# Task instructions
Omit the pictures, and output the rest of the entries exactly as written.

*** The records Section Begins ***

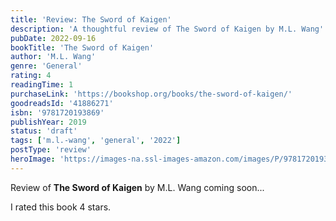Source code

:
 ```yaml
---
title: 'Review: The Sword of Kaigen'
description: 'A thoughtful review of The Sword of Kaigen by M.L. Wang'
pubDate: 2022-09-16
bookTitle: 'The Sword of Kaigen'
author: 'M.L. Wang'
genre: 'General'
rating: 4
readingTime: 1
purchaseLink: 'https://bookshop.org/books/the-sword-of-kaigen/'
goodreadsId: '41886271'
isbn: '9781720193869'
publishYear: 2019
status: 'draft'
tags: ['m.l.-wang', 'general', '2022']
postType: 'review'
heroImage: 'https://images-na.ssl-images-amazon.com/images/P/9781720193869.01.L.jpg'
---
```


Review of **The Sword of Kaigen** by M.L. Wang coming soon...

I rated this book 4 stars.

*** The records Section Ends ***

# Written reply
Source code

:
 ```yaml
---
title: 'Review: The Sword of Kaigen'
description: 'A thoughtful review of The Sword of Kaigen by M.L. Wang'
pubDate: 2022-09-16
bookTitle: 'The Sword of Kaigen'
author: 'M.L. Wang'
genre: 'General'
rating: 4
readingTime: 1
purchaseLink: 'https://bookshop.org/books/the-sword-of-kaigen/'
goodreadsId: '41886271'
isbn: '9781720193869'
publishYear: 2019
status: 'draft'
tags: ['m.l.-wang', 'general', '2022']
postType: 'review'
heroImage: 'https://images-na.ssl-images-amazon.com/images/P/9781720193869.01.L.jpg'
---
```


Review of **The Sword of Kaigen** by M.L. Wang coming soon...

I rated this book 4 stars.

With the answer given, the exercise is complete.